Ayrıca şu yerleşik espiriyi de bu yazıyı yazarken öğrendim:

- Dünyada en çok tanınan, en ünlü kişi kimdir?

- Tabii ki General Tso Tsung-tang! Çünkü her gün, herkes onu sipariş ediyor. General Tso, General Tso, General Tso!..”

Evet, şu ünlü yemek bir yana bırakılırsa, “General” adıyla ilgili merak ettiğim bir de kitap vardı: Generaller Birleşin.
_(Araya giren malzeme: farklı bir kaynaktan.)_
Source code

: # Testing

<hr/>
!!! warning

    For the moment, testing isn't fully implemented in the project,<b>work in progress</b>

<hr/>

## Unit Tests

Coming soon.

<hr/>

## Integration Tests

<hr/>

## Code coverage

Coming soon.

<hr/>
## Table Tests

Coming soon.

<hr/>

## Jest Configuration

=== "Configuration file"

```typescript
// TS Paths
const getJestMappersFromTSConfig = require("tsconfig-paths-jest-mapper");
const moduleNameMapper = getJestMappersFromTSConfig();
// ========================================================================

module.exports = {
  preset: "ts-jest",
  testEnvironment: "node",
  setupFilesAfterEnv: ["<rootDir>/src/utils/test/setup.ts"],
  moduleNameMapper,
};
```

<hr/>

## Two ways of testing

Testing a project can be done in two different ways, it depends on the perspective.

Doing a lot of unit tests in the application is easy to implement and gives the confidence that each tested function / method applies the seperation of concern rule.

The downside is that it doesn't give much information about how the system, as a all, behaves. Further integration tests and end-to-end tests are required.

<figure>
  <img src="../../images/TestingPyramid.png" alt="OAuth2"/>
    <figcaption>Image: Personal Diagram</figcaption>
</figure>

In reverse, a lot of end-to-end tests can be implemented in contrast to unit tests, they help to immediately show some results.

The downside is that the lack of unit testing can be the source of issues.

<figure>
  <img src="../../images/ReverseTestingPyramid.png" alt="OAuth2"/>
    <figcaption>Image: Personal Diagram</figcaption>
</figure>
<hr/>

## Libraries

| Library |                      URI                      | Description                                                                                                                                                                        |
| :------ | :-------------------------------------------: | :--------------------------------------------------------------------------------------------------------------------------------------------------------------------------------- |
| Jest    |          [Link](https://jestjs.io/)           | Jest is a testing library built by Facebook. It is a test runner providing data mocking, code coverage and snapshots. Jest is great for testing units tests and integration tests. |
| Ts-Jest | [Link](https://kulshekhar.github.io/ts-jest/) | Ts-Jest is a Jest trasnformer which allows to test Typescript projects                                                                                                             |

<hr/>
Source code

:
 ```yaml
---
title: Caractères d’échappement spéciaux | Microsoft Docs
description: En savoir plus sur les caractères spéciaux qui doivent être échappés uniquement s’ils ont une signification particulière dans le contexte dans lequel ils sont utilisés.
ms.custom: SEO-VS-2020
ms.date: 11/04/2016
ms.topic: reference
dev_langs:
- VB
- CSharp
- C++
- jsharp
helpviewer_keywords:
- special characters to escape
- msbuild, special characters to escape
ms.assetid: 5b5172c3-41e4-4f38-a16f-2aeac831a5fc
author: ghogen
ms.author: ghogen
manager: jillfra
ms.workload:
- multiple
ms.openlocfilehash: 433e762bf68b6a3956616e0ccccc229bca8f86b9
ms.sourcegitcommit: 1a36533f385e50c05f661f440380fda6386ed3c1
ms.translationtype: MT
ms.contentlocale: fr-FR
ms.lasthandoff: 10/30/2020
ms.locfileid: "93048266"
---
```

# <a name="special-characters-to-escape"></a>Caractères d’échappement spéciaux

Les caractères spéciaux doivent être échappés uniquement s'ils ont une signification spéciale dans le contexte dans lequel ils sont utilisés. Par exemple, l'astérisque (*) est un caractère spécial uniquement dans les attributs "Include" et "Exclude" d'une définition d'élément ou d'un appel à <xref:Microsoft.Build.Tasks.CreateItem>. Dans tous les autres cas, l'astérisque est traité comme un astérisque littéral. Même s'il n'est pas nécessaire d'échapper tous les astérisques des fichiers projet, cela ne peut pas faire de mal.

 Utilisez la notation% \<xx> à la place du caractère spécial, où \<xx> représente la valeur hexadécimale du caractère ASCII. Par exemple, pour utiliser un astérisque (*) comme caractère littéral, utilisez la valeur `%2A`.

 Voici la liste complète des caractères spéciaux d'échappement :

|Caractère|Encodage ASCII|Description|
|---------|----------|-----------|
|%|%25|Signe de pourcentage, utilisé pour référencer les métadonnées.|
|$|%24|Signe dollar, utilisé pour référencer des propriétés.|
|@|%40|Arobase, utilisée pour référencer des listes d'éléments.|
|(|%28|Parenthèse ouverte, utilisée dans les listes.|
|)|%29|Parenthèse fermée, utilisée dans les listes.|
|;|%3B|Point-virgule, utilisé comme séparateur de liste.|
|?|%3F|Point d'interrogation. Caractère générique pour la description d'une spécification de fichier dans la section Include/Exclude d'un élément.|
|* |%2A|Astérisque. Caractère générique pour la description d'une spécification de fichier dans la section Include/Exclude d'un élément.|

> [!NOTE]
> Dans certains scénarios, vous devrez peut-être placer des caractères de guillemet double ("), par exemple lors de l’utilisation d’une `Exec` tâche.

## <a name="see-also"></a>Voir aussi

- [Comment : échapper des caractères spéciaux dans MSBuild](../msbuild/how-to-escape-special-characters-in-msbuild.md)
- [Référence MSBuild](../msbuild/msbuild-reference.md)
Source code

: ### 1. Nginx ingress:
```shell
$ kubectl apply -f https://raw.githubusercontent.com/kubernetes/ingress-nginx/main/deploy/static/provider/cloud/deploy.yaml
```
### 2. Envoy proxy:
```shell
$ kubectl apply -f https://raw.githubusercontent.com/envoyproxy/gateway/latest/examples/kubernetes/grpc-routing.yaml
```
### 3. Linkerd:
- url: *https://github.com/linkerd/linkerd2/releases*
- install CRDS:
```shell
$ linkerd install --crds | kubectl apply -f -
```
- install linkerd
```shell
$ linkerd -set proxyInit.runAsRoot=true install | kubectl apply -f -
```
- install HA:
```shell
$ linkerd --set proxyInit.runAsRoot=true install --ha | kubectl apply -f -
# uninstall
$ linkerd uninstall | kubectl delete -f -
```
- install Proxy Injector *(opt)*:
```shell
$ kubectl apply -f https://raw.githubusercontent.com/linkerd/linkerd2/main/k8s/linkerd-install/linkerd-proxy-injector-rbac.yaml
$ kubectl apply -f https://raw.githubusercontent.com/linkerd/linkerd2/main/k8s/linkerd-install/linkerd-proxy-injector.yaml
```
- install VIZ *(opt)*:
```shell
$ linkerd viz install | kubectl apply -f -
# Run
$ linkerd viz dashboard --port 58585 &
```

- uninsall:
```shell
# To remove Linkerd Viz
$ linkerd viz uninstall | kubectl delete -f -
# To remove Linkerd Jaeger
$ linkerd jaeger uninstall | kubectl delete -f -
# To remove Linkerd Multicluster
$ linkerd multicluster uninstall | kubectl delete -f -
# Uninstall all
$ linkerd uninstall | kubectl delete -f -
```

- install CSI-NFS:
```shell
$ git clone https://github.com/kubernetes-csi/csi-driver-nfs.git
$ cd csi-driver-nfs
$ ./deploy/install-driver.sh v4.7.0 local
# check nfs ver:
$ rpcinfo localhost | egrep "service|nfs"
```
Tüm yaşamında özgürlük ve insanca yaşam kavgası veren ilerici öğretmen/yazar Dursun Akçam’ın 12 Eylül askeri darbe sonrası Almanya sürgün yıllarında yazdığı ve Paris'te yayımlanan "Sürgün Edebiyatına Örnek Öyküler Antolojisi”nde yer alan öyküsü. Gerçekte dizi öykülerle bir gülmece romanı bütünlüğünde ve "Almanya'nın Hababam Sınıfı" alt başlığıyla yayımlandı. İlk baskısını (1988) okuduğumda yazınımızın en iyi karamizah öyküleri ilan ettiğim” yapıtın adı, yani Generaller Birleşin üzerine Alper Akçam’ın kısa öz açıklamasına gereksinimim var:

“Dursun Akçam, Almanya’ya sığındıktan sonra, Almanca öğrenmek için bir kursa gönderilir. Kursta, ayrı halklardan yirmi yedi kişi vardır. Bir gün, öğrencilerden biri, Bild” gazetesini sınıfa göstererek “Komünistler geliyor!  Komünistler geliyor!” diye dalga geçer. Sınıfta, bu takılmanın hiçbir etkisi olmamıştır. Demek, bu tür takılmalar, artık,  eskisi  gibi etkili olmuyor. Sermayeci toplumlardaki rahatsızlık, kusurlu görülen komünist toplumlardan daha az değildir. Ama bu arada, dil kursundaki Mikodomeç,  Ey dünyanın bütün generalleri birleşin, üniformalarınızı smokinle değiştirmekten başka kaybedecek bir şeyiniz yoktur!” diye ünler.”

————————————————————-

Acılı Sote Dana Eti

250 gram bonfile (ince dilimlenmiş)

İki üç yeşil soğan (ince dilimlenmiş)

100 gram pirinç rakı/likö

İki Şili biberi

Pulbiber

Zencefil

Zencefil tozu

Soya sosu

Tuz

Toz şeker

Susam

Et suyu/bulyon

Ayçiçek Yağı

Susam yağı

Sichuan mutfağından: Etleri ince şeritler halinde doğrayın, tencerede kaynattığınız suya, zencefil, eşil soğan ile birlikte atın. Etin rengi değişince çıkartın. Soğuduktan sonra Vog tavada kızartın, biber, zencefil tozunu, et suyunu, tuz, soya sosu, toz şeker ve pirinç rakısını ekleyerek pişirin. Etlerin suyu çekilir çekilmez susam yağını ekleyin, iyice karıştırın, servis öncesi susam serpin. Sade pilav ile servis yapın.


Oğuz Makal Kimdir?

Sinema alanında ilk doktora yapan öğretim üyesi. 1997 yılında Dokuz Eylül Üniversitesi Güzel Sanatlar Fakültesi’nde profesör oldu. Yemek ile sinema arasındaki ilişki yeni ilgi odağı, bu alanın filmlerini ve toplumsal-kültürel tanıklıklarını kitaplaştırmak için araştırmaya devam ediyor. Sinema Tarihi, Film Kuramı, Türk Sineması, Sinema ve Diğer Sanatlar, Sinema ve Tarihi İlişkisi gibi dersler veren, tezler yöneten Makal, Uluslararası İzmir Film Festivalini kurdu, 2001 yılına dek on bir yıl yönetti… Kısa, uzun, belgesel filmler yaptı, son yıllardaki birkaç belgeseli: El Cezeri, Eğitmenler, İstanbul’da Bir Gizli Bahçe-Alfred Heilbronn Botanik Bahçesi, Uzak ve Yakın, Suriye Mutfağı İstanbul’da, Merdiveni Arayan Adam. Bazı kitapları ise: Sinemada Yedinci Adam, 1895-1950/İzmir Sinemaları Tarihi, Fransız Sineması, Beyazperde ve Sahnede Nazım Hikmet, Sinemada Tarihin Görüntüsü, Yönetmenleri ve Filmleriyle Gülmenin Sineması.